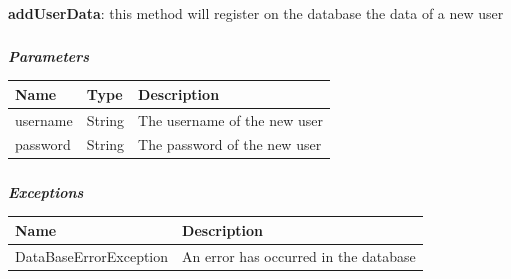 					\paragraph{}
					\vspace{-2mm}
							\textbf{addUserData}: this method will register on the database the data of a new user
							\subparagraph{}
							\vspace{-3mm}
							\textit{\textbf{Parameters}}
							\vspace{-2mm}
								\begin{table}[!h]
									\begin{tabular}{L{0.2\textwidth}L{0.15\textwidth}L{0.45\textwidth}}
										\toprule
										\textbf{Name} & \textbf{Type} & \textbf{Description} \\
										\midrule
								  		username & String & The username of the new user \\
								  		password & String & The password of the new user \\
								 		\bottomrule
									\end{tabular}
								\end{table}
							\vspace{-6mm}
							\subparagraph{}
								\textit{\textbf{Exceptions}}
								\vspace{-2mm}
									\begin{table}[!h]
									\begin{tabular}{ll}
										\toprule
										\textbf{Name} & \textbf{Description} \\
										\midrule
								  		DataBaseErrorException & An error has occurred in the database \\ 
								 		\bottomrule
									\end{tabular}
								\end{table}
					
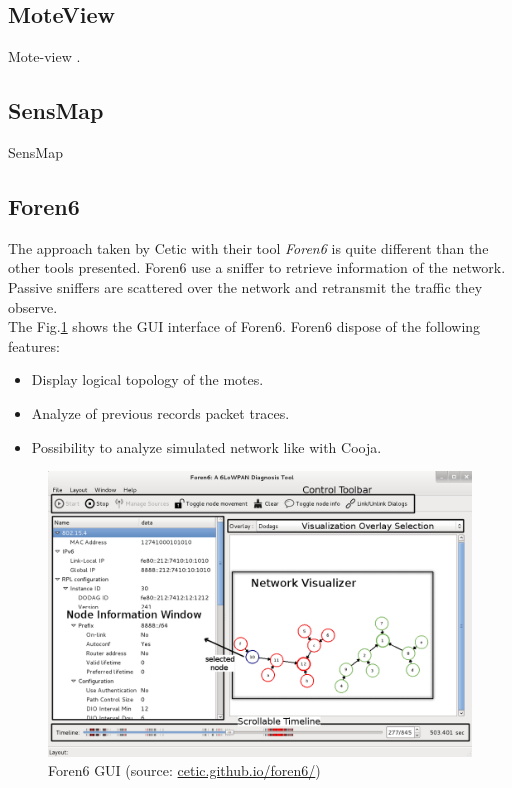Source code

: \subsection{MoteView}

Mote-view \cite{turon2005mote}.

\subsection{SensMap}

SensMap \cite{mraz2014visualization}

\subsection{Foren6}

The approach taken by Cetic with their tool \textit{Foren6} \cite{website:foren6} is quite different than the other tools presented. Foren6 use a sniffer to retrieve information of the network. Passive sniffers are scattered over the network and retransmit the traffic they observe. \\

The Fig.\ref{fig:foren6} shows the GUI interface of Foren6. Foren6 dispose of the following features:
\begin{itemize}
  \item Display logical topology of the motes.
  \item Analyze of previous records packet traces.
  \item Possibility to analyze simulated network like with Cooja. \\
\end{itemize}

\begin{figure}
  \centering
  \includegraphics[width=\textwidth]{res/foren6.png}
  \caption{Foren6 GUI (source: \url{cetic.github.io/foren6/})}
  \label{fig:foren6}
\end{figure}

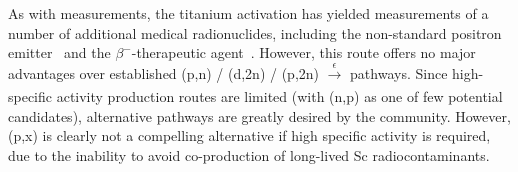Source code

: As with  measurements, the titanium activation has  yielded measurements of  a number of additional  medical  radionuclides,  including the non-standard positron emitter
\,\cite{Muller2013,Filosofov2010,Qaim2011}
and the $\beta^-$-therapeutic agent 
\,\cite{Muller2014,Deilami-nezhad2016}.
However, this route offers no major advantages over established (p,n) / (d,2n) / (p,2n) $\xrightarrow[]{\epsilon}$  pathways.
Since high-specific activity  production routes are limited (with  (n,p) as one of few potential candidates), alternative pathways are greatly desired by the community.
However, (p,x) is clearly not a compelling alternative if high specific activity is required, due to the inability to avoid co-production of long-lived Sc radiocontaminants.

.....

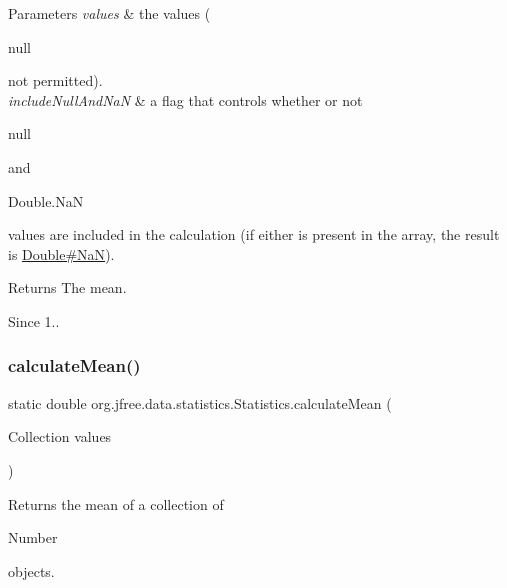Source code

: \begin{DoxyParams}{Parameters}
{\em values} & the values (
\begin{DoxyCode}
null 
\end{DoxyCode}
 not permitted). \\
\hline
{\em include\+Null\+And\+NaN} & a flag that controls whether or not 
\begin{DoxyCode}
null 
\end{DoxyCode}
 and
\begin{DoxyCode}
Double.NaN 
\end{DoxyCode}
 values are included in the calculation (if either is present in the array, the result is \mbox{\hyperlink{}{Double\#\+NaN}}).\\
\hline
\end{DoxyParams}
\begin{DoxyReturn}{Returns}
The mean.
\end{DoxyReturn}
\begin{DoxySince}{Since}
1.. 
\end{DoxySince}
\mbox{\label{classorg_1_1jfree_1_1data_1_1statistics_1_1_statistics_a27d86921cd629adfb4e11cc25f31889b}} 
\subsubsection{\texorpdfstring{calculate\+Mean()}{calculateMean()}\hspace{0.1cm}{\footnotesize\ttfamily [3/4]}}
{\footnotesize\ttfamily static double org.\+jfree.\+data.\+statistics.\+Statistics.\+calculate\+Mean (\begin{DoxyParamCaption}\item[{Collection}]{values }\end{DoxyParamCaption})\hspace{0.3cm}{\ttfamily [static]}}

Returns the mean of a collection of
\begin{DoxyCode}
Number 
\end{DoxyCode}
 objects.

.....

YOUR OBJECTIVE: Each line of the listing that includes the word "DoxyReturn" counts once; give the total as a single number.

SOLUTION: 2